Repeat exactly the lines below that lie between the line with "- io_forhomalg 2022.11-01" and the line with "- irredsol 1.4.4", counting both of those lines as part of the answer.
=== Data for this exercise ===
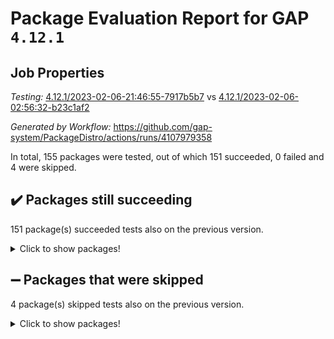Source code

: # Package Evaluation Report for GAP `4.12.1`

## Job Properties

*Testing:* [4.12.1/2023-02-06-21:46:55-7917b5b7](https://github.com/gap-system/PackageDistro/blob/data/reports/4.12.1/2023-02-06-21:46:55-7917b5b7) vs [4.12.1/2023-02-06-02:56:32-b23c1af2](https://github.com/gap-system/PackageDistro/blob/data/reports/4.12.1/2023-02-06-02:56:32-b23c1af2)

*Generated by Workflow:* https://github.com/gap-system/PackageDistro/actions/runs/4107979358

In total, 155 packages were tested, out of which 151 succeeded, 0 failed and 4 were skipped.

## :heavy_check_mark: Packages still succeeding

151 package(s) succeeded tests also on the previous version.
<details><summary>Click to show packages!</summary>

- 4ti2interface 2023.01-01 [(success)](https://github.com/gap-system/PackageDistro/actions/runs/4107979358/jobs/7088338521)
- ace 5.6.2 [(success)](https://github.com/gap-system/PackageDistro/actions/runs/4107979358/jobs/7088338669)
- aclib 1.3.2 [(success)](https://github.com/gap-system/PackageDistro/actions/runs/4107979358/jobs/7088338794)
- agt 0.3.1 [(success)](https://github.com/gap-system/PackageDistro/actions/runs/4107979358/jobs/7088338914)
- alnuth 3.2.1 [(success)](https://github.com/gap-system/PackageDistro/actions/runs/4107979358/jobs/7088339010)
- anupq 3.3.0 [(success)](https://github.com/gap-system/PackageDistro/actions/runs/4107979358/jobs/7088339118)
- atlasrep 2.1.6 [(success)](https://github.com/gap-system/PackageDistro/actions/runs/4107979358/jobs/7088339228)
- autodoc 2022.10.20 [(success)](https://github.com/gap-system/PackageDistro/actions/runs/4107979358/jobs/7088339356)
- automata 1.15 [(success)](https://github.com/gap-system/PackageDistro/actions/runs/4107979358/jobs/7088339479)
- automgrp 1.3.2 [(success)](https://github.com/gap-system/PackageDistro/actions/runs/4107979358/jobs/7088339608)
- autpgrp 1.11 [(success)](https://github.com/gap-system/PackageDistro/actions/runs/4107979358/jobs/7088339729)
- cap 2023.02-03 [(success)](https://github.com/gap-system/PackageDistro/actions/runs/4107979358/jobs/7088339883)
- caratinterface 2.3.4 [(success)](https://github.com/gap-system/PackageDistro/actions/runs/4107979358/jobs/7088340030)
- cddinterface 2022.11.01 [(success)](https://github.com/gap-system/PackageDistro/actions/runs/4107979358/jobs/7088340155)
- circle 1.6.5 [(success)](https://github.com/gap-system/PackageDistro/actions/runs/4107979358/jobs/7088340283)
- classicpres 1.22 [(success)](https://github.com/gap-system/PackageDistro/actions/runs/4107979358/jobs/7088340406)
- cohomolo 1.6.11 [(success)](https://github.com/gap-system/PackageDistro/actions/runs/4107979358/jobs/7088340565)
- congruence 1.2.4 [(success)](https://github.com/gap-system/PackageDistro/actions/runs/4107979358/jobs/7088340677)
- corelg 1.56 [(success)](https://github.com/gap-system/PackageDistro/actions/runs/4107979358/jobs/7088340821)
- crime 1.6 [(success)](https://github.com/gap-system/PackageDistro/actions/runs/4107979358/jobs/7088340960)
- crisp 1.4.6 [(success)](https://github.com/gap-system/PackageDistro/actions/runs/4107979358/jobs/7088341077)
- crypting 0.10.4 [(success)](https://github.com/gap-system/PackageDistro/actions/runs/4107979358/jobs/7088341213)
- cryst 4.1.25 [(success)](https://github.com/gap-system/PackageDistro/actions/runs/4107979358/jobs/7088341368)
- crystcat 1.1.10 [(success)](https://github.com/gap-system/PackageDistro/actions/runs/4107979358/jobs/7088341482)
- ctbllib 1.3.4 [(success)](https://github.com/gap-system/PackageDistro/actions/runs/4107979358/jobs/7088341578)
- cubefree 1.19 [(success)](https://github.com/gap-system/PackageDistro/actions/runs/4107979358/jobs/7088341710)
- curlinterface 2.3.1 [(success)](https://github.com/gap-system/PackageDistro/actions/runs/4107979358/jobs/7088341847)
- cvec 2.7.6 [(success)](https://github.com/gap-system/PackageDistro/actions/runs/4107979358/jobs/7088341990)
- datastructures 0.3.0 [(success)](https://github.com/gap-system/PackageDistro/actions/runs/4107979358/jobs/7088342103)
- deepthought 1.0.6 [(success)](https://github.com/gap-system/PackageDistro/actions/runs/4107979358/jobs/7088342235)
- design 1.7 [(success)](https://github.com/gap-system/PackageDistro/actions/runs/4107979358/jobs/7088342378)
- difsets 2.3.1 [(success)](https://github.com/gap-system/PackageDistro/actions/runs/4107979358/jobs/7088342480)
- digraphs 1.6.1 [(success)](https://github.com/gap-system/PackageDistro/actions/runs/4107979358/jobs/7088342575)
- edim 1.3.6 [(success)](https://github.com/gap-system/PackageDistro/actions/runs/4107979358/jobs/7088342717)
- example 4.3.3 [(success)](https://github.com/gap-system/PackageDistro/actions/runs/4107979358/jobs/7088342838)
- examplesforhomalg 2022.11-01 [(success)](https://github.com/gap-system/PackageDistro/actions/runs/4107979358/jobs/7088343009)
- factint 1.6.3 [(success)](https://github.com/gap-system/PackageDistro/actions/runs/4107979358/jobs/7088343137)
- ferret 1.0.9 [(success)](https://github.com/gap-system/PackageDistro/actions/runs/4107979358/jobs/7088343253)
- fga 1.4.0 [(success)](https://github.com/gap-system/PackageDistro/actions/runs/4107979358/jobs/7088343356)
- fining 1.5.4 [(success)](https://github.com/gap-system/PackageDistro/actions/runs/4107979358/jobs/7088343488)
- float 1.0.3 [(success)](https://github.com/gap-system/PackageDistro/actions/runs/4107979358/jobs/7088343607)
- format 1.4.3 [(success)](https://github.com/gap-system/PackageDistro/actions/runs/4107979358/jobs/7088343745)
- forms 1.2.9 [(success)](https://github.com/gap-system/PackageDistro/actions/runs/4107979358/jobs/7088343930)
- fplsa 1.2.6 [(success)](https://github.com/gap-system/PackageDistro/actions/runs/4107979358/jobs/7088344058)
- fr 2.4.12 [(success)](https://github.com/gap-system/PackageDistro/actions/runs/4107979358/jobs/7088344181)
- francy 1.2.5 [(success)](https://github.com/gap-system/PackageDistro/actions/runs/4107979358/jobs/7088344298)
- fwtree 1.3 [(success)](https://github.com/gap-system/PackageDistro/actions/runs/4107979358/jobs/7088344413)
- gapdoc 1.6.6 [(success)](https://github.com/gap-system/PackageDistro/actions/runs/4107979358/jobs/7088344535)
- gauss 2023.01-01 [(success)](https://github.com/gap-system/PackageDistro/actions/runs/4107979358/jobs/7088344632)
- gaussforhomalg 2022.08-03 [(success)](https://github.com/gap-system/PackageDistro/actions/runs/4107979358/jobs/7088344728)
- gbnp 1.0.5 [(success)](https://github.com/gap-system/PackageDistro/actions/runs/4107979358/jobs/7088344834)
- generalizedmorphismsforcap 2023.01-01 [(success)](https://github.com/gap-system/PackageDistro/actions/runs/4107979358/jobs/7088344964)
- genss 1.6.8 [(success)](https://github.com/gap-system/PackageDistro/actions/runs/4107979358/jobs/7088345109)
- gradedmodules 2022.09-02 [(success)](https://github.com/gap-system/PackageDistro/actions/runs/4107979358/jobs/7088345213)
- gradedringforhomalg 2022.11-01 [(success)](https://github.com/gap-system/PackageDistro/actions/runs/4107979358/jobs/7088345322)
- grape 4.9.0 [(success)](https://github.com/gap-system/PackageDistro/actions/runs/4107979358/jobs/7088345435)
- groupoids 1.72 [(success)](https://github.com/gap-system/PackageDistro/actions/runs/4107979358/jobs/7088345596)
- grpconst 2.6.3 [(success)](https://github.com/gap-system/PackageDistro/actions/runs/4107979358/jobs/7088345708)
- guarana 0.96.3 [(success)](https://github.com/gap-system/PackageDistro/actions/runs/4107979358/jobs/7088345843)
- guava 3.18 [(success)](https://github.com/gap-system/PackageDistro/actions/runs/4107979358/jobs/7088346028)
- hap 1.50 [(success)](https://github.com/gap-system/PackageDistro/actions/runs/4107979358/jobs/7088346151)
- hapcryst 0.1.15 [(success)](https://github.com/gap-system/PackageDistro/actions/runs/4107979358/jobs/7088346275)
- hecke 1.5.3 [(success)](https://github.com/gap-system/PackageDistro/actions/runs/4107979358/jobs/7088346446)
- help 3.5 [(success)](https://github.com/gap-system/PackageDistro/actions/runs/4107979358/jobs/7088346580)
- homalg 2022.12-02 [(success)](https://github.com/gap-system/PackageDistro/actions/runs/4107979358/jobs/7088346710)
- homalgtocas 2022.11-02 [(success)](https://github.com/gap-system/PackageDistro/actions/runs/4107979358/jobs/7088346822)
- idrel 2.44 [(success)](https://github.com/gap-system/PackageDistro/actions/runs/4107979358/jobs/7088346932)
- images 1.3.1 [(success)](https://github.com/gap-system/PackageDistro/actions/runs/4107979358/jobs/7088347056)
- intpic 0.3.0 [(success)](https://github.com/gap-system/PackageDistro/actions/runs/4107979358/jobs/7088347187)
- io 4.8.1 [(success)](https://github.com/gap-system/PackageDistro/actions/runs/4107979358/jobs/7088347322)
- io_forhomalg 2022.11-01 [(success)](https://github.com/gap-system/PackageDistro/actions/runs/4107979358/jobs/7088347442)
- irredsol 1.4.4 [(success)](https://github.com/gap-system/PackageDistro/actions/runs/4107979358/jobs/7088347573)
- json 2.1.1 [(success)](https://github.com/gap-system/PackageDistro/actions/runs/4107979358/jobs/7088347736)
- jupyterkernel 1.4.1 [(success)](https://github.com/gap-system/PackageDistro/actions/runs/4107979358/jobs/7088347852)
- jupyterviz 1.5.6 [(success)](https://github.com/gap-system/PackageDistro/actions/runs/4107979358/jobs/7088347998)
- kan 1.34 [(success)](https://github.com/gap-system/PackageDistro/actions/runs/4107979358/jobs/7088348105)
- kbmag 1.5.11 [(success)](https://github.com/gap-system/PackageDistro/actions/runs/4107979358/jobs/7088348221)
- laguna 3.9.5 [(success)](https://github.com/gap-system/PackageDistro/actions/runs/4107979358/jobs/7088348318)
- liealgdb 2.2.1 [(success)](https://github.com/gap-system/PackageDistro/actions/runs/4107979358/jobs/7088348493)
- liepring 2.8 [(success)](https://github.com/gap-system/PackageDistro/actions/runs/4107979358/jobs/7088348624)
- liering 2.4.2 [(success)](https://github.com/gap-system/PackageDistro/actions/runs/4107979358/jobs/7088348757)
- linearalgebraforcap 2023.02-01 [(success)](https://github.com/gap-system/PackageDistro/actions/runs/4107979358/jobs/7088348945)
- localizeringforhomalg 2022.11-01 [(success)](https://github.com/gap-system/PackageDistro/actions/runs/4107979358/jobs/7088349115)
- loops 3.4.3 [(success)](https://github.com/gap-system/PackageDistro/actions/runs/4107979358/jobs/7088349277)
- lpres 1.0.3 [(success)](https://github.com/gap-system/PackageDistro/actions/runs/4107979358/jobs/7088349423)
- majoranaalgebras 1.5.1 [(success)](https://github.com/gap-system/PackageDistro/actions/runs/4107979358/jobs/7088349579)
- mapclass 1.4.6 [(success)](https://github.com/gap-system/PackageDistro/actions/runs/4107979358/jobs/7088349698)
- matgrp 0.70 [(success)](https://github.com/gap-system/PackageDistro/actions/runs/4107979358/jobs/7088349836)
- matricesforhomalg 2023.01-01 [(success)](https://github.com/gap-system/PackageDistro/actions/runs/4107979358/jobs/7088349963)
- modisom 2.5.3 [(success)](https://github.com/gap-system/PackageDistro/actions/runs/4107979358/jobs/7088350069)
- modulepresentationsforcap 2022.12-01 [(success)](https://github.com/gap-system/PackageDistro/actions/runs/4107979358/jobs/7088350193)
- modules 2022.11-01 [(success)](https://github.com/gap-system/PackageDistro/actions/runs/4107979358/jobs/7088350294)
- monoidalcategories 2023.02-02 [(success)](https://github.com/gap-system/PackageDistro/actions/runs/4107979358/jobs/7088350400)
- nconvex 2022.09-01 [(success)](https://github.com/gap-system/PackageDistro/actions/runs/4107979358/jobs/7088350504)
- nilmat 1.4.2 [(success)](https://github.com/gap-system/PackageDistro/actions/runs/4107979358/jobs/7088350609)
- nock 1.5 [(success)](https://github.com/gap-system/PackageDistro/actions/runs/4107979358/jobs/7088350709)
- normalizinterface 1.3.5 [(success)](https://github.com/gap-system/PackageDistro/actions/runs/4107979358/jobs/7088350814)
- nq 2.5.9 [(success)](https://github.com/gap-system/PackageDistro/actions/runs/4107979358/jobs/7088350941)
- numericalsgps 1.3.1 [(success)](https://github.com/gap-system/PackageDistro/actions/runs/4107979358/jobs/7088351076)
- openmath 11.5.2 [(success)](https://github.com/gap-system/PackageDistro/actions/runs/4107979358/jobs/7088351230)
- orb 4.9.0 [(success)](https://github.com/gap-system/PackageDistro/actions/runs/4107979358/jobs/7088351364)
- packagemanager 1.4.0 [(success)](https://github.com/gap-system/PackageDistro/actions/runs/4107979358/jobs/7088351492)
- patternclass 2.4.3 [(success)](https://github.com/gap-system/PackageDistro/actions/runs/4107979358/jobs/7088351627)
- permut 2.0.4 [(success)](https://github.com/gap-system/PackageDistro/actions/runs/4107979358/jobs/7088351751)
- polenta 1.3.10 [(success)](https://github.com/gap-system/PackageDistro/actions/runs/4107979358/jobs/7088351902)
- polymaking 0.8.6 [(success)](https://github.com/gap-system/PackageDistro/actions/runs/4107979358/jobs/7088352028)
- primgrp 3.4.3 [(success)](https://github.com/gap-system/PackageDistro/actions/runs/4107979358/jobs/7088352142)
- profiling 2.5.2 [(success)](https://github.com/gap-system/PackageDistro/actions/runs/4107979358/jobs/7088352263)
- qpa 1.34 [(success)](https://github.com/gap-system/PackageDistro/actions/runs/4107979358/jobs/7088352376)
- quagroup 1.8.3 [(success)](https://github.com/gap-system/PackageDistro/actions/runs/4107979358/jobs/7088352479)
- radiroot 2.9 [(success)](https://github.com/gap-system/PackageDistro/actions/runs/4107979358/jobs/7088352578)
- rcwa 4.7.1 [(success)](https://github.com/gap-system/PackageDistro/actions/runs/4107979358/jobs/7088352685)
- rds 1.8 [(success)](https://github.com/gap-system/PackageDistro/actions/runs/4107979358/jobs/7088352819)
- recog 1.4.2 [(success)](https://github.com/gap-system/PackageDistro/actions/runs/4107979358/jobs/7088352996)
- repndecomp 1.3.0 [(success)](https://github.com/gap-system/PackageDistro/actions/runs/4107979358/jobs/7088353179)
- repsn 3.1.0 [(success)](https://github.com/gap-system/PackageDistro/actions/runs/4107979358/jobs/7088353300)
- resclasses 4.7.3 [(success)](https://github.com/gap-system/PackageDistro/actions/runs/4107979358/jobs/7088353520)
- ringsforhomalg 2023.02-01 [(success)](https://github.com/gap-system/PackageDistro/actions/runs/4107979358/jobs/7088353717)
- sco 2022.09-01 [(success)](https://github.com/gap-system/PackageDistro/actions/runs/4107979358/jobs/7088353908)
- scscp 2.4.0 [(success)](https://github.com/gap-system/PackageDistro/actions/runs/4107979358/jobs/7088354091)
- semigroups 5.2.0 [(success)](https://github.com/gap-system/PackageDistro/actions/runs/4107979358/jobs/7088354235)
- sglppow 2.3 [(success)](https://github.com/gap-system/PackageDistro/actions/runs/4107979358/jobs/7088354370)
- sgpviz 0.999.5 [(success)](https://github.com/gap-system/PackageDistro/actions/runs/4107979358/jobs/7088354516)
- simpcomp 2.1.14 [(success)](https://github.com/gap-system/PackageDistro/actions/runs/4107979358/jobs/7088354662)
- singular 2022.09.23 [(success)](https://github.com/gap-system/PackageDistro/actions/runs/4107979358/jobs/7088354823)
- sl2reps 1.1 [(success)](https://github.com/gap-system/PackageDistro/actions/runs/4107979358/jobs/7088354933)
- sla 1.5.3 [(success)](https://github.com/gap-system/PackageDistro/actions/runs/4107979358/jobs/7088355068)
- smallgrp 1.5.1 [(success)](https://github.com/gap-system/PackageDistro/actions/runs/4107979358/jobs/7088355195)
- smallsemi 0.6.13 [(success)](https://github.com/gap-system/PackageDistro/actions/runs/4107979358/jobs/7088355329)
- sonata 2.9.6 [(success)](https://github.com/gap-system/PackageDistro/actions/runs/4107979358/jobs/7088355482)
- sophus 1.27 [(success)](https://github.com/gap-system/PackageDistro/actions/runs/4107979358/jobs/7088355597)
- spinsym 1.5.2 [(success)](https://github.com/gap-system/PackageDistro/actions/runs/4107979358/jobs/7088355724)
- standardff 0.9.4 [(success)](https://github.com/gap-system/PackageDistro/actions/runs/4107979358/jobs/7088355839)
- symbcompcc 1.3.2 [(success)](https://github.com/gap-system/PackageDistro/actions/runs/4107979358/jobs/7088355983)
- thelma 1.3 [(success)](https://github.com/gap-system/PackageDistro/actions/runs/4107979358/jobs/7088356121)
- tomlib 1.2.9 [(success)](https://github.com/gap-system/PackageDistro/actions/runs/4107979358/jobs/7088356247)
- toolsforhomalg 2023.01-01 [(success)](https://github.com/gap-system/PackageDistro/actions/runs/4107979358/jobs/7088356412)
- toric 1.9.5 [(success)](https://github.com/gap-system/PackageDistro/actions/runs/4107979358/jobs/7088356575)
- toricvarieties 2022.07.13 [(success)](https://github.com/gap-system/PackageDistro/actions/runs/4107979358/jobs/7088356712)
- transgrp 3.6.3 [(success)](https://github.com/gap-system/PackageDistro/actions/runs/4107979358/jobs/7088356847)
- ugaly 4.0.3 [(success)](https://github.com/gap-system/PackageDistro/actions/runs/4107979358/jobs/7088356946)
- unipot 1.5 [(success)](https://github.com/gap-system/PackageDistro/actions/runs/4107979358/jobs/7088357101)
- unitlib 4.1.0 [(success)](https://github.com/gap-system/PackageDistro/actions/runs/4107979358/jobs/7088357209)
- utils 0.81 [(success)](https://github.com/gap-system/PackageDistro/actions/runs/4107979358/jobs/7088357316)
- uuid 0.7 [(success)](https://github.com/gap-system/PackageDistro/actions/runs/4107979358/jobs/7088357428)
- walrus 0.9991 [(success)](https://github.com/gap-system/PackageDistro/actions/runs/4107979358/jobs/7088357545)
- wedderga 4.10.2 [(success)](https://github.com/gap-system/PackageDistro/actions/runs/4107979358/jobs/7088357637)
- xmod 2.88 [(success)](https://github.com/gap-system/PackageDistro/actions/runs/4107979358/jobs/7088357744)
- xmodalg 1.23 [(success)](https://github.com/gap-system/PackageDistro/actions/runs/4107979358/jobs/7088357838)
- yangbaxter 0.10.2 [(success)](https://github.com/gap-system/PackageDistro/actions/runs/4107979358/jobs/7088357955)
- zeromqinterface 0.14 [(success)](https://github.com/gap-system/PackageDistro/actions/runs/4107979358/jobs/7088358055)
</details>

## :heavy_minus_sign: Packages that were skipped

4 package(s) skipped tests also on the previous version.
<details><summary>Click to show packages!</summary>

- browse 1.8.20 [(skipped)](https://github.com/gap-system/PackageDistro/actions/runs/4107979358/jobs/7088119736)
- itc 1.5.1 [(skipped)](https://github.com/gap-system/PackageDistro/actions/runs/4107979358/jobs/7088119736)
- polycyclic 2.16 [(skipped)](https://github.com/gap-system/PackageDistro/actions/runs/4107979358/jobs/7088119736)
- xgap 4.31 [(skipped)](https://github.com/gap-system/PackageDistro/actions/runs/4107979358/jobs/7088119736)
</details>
===
Result of this task ▸
- io_forhomalg 2022.11-01 [(success)](https://github.com/gap-system/PackageDistro/actions/runs/4107979358/jobs/7088347442)
- irredsol 1.4.4 [(success)](https://github.com/gap-system/PackageDistro/actions/runs/4107979358/jobs/7088347573)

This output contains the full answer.